╭──

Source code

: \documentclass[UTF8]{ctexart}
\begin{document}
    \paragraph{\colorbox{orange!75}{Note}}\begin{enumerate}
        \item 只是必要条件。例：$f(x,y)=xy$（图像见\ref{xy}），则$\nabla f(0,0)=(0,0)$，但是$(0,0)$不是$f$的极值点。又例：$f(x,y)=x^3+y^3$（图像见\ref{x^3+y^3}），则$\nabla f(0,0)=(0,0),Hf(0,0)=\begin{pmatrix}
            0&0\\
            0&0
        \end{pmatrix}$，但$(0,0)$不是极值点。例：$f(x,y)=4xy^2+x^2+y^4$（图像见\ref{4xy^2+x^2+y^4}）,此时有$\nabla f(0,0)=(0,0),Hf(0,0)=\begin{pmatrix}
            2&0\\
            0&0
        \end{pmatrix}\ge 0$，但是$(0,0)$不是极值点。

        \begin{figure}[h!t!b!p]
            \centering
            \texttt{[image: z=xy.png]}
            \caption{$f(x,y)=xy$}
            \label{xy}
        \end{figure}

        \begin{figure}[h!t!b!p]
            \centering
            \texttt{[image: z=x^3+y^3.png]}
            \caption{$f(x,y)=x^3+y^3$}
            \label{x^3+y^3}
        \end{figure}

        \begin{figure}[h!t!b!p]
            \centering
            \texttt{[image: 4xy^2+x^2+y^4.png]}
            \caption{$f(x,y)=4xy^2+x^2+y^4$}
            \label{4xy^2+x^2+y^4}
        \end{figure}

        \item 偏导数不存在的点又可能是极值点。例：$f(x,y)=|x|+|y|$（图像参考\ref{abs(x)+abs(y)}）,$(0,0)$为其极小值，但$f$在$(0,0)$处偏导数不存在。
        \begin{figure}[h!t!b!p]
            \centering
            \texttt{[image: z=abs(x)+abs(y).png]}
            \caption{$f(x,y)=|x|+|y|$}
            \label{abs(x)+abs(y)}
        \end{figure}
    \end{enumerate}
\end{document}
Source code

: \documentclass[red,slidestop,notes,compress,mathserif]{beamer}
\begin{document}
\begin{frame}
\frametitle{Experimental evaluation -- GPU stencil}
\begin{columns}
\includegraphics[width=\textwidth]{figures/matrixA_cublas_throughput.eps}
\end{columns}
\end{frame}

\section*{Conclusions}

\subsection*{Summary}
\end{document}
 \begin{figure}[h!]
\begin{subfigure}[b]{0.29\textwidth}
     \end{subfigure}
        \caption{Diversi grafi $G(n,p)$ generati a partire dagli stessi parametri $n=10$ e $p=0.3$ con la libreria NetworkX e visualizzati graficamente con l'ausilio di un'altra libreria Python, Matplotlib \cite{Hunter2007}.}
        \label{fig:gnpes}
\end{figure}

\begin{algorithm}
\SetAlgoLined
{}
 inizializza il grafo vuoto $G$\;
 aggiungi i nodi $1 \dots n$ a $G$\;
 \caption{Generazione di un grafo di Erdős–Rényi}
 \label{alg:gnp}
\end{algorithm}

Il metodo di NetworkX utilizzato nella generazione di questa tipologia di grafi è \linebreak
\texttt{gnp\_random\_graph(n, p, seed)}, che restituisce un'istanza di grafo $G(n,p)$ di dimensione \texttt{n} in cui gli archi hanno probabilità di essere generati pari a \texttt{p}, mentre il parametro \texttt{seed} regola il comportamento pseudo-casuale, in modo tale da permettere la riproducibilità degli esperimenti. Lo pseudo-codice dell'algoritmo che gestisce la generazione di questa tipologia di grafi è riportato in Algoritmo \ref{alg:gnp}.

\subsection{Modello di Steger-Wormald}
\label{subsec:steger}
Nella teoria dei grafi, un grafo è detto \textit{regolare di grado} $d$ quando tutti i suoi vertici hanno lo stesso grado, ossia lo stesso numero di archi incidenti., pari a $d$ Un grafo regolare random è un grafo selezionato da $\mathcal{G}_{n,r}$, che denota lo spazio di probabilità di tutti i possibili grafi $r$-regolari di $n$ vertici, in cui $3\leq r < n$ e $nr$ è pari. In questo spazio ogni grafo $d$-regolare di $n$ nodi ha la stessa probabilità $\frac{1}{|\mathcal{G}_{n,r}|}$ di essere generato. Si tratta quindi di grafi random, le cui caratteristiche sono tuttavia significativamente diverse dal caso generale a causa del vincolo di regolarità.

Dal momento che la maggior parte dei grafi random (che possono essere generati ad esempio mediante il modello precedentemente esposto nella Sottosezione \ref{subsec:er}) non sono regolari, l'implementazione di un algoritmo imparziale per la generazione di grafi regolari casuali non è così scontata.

╰──

[Problem requirements]:
Print all the material, keeping every line identical to the original.

[Exercise solution]:
Source code

: \documentclass[UTF8]{ctexart}
\begin{document}
    \paragraph{\colorbox{orange!75}{Note}}\begin{enumerate}
        \item 只是必要条件。例：$f(x,y)=xy$（图像见\ref{xy}），则$\nabla f(0,0)=(0,0)$，但是$(0,0)$不是$f$的极值点。又例：$f(x,y)=x^3+y^3$（图像见\ref{x^3+y^3}），则$\nabla f(0,0)=(0,0),Hf(0,0)=\begin{pmatrix}
            0&0\\
            0&0
        \end{pmatrix}$，但$(0,0)$不是极值点。例：$f(x,y)=4xy^2+x^2+y^4$（图像见\ref{4xy^2+x^2+y^4}）,此时有$\nabla f(0,0)=(0,0),Hf(0,0)=\begin{pmatrix}
            2&0\\
            0&0
        \end{pmatrix}\ge 0$，但是$(0,0)$不是极值点。

        \begin{figure}[h!t!b!p]
            \centering
            \texttt{[image: z=xy.png]}
            \caption{$f(x,y)=xy$}
            \label{xy}
        \end{figure}

        \begin{figure}[h!t!b!p]
            \centering
            \texttt{[image: z=x^3+y^3.png]}
            \caption{$f(x,y)=x^3+y^3$}
            \label{x^3+y^3}
        \end{figure}

        \begin{figure}[h!t!b!p]
            \centering
            \texttt{[image: 4xy^2+x^2+y^4.png]}
            \caption{$f(x,y)=4xy^2+x^2+y^4$}
            \label{4xy^2+x^2+y^4}
        \end{figure}

        \item 偏导数不存在的点又可能是极值点。例：$f(x,y)=|x|+|y|$（图像参考\ref{abs(x)+abs(y)}）,$(0,0)$为其极小值，但$f$在$(0,0)$处偏导数不存在。
        \begin{figure}[h!t!b!p]
            \centering
            \texttt{[image: z=abs(x)+abs(y).png]}
            \caption{$f(x,y)=|x|+|y|$}
            \label{abs(x)+abs(y)}
        \end{figure}
    \end{enumerate}
\end{document}
Source code

: \documentclass[red,slidestop,notes,compress,mathserif]{beamer}
\begin{document}
\begin{frame}
\frametitle{Experimental evaluation -- GPU stencil}
\begin{columns}
\includegraphics[width=\textwidth]{figures/matrixA_cublas_throughput.eps}
\end{columns}
\end{frame}

\section*{Conclusions}

\subsection*{Summary}
\end{document}
 \begin{figure}[h!]
\begin{subfigure}[b]{0.29\textwidth}
     \end{subfigure}
        \caption{Diversi grafi $G(n,p)$ generati a partire dagli stessi parametri $n=10$ e $p=0.3$ con la libreria NetworkX e visualizzati graficamente con l'ausilio di un'altra libreria Python, Matplotlib \cite{Hunter2007}.}
        \label{fig:gnpes}
\end{figure}

\begin{algorithm}
\SetAlgoLined
{}
 inizializza il grafo vuoto $G$\;
 aggiungi i nodi $1 \dots n$ a $G$\;
 \caption{Generazione di un grafo di Erdős–Rényi}
 \label{alg:gnp}
\end{algorithm}

Il metodo di NetworkX utilizzato nella generazione di questa tipologia di grafi è \linebreak
\texttt{gnp\_random\_graph(n, p, seed)}, che restituisce un'istanza di grafo $G(n,p)$ di dimensione \texttt{n} in cui gli archi hanno probabilità di essere generati pari a \texttt{p}, mentre il parametro \texttt{seed} regola il comportamento pseudo-casuale, in modo tale da permettere la riproducibilità degli esperimenti. Lo pseudo-codice dell'algoritmo che gestisce la generazione di questa tipologia di grafi è riportato in Algoritmo \ref{alg:gnp}.

\subsection{Modello di Steger-Wormald}
\label{subsec:steger}
Nella teoria dei grafi, un grafo è detto \textit{regolare di grado} $d$ quando tutti i suoi vertici hanno lo stesso grado, ossia lo stesso numero di archi incidenti., pari a $d$ Un grafo regolare random è un grafo selezionato da $\mathcal{G}_{n,r}$, che denota lo spazio di probabilità di tutti i possibili grafi $r$-regolari di $n$ vertici, in cui $3\leq r < n$ e $nr$ è pari. In questo spazio ogni grafo $d$-regolare di $n$ nodi ha la stessa probabilità $\frac{1}{|\mathcal{G}_{n,r}|}$ di essere generato. Si tratta quindi di grafi random, le cui caratteristiche sono tuttavia significativamente diverse dal caso generale a causa del vincolo di regolarità.

Dal momento che la maggior parte dei grafi random (che possono essere generati ad esempio mediante il modello precedentemente esposto nella Sottosezione \ref{subsec:er}) non sono regolari, l'implementazione di un algoritmo imparziale per la generazione di grafi regolari casuali non è così scontata.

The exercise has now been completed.